§ **Task goal**: Looking through the listing, how many of its lines hold the word "chat"? Answer with only the number.

§ **Provided data**:

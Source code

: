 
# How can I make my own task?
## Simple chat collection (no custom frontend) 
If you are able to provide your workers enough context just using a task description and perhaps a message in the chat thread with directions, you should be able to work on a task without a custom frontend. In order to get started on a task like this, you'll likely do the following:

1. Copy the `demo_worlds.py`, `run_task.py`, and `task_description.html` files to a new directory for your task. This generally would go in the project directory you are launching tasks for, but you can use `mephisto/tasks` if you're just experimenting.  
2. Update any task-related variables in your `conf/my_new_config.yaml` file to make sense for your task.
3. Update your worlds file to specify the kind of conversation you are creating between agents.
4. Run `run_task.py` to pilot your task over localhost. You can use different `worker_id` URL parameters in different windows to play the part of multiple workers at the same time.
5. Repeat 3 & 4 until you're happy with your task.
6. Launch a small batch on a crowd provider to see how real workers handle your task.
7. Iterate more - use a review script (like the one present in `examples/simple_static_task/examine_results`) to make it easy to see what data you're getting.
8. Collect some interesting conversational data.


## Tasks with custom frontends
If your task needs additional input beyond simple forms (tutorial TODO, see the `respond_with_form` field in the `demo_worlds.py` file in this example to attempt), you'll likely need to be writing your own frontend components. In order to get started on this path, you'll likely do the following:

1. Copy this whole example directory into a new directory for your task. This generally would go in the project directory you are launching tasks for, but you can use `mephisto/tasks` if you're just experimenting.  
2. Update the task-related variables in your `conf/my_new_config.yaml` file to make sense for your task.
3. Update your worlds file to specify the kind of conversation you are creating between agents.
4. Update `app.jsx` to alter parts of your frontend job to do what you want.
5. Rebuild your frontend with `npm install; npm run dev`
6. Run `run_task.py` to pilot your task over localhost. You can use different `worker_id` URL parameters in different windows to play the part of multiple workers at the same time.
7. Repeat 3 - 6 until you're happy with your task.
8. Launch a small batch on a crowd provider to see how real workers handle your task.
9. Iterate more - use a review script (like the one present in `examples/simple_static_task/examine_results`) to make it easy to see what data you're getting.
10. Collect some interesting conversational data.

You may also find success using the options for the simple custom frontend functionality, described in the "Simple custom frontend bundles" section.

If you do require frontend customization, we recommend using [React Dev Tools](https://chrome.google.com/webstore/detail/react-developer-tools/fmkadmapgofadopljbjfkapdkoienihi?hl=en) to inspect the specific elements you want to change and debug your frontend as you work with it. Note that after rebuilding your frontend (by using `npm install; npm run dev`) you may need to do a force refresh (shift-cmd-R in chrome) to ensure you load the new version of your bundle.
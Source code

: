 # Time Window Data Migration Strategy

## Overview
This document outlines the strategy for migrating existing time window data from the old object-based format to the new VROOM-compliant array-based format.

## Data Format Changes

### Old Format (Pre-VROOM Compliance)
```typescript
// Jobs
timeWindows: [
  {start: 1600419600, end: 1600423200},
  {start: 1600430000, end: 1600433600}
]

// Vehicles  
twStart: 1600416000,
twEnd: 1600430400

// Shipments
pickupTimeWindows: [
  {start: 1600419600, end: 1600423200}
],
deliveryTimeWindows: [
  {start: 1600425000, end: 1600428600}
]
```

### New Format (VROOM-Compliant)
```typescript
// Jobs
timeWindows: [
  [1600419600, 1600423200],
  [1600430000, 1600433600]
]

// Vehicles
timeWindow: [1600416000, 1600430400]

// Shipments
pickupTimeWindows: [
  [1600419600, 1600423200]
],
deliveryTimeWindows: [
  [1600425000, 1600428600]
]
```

§ **Result below**: 2